An endangered Key deer was trapped and in trouble. Then deputies arrived for a rescue

If you patrol the Florida Keys behind a badge, your beat includes wildlife that call the islands home.

When an endangered Key deer — which exist only in the Lower Keys — was in crisis Thursday afternoon on Big Pine Key, Monroe County sheriff’s deputies stepped in to help.

They had their work cut out for them. They came upon an awful sight: an adult deer with its head and antlers tangled up in a mesh hammock.

The buck was stuck. And he could have been stuck for good had a Keys man not stumbled upon the poor deer on Pine Lane.

Deputies Jonathan Lane and Ty Torres spent about 20 minutes cutting through the hammock’s rope and wood, using a machete.

The rescue was a success.

“It was not seriously injured in the incident,” said Adam Linhardt, spokesman for the Monroe County Sheriff’s Office.

The deer was first spotted by Larry Tinkler, of Gary’s Plumbing and Fire, who was on Pine Lane to check on a property.

He called the sheriff’s office at about 4 p.m.

“I think he’s been in here for a few days,” Tinkler says on the video he took of deputies cutting through the hammock tied to a palm tree. “I haven’t checked here for about a week now. But he’s under a lot of duress. The poor guy, he’s all wrapped up in this hammock.”

Two Key deer approach a driver in the Florida Keys in 2019. It’s illegal to feed the deer, just one of the government’s rules meant to keep them alive and healthy.
Two Key deer approach a driver in the Florida Keys in 2019. It’s illegal to feed the deer, just one of the government’s rules meant to keep them alive and healthy.

Will Key deer survive challenges?

The sight of a Key deer with its head twisted inside the mesh was a reminder of the struggles of the species. The dog-sized Key deer live almost exclusively on Big Pine and Name Key. And they’re in danger.

Fewer than 1,000 Key deer remain, according to the National Wildlife Federation, which has worked to protect the deer since 1951. At that time, the herd numbered 25.

They’ve had a rocky recent past, attacked by a flesh-eating disease and then hit by devastation from Hurricane Irma in 2017.

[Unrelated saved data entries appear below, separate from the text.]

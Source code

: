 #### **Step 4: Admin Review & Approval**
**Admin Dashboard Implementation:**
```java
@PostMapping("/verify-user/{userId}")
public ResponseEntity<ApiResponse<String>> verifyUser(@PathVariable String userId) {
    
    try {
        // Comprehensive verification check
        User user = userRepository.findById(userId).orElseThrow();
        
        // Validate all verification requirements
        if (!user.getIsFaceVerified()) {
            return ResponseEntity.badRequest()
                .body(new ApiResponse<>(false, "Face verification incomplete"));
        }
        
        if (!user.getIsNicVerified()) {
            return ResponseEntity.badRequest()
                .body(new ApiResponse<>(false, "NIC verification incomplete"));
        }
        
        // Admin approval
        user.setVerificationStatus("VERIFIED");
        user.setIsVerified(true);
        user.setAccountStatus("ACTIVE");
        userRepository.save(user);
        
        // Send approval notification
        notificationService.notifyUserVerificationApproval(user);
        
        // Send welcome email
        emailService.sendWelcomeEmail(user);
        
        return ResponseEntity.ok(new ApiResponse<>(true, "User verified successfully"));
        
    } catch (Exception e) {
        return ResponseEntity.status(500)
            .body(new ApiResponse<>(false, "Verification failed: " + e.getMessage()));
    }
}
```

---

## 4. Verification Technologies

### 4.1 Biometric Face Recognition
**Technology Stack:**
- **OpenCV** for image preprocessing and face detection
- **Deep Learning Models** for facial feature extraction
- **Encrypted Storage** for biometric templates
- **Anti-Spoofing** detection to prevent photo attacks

Their future is precarious. Climate change threatens to ruin and possibly completely destroy their habitat. People illegally feed them despite repeated warnings that it could make them sick or die. Such interactions domesticated the tiny deer.

A Key deer recently entered a Walgreens on Big Pine Key. The deer have become tamed and accustomed to approaching people, which experts say can get them killed on the highway.
A Key deer recently entered a Walgreens on Big Pine Key. The deer have become tamed and accustomed to approaching people, which experts say can get them killed on the highway.

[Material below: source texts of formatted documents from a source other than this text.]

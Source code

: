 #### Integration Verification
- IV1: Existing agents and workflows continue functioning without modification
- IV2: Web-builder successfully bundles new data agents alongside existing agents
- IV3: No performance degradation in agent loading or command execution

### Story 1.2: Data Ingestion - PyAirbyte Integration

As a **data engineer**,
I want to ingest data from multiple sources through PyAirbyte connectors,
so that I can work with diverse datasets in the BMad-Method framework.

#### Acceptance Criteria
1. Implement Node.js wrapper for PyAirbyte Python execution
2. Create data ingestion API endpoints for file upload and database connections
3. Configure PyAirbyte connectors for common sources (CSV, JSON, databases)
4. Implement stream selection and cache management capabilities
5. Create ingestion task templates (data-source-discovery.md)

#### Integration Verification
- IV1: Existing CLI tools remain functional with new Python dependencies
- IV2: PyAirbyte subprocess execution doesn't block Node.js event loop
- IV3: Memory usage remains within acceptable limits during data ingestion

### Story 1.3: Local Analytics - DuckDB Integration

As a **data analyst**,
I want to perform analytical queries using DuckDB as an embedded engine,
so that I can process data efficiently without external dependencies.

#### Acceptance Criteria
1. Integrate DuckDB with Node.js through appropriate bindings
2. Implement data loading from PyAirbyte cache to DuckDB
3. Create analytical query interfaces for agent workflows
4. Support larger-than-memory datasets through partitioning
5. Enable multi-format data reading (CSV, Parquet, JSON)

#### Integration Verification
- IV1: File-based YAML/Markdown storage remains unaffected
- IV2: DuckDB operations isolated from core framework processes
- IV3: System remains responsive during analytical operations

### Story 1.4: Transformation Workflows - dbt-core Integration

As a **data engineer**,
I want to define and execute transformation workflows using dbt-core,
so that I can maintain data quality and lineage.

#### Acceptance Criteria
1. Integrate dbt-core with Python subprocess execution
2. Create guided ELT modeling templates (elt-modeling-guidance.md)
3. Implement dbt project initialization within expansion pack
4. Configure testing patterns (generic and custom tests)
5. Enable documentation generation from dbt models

They look cute sitting in people’s front yards and even entering drug stores by stepping on the automatic door pads. But the taming of Key deer has made them fearless of people, to the point where they wander along the traffic on U.S. 1.

Key deer are the reason the speed limit drops on the only major road throughout the Keys, and drops even lower, to 35 mph, at night. Key deer were one of the first animals placed under protection under the U.S. Endangered Species Act in 1973.

A Florida Fish and Wildlife Conservation Commission officer helps rescue a Key deer that got into Sugarloaf School in the Lower Keys.
A Florida Fish and Wildlife Conservation Commission officer helps rescue a Key deer that got into Sugarloaf School in the Lower Keys.

Recently, people have personally threatened the deer.

In July, two men were arrested after the sheriff’s office said they stuffed a deer into their SUV on U.S. 1. The men said they had hit the deer on the Seven Mile Bridge and were taking it to a veterinarian on the mainland. Key deer are not known to roam the Middle Keys.

The little buck was later euthanized due to its injuries, which included a shattered pelvis and paralyzed back legs.

The docile creatures are even caught up in politics. The Trump administration moved to take away protections on various species, including the deer. In 2018, the U.S. Fish and Wildlife Service quietly began a “species assessment.”

But now, federal wildlife managers are working to update the 1999 recovery plan, according to WLRN.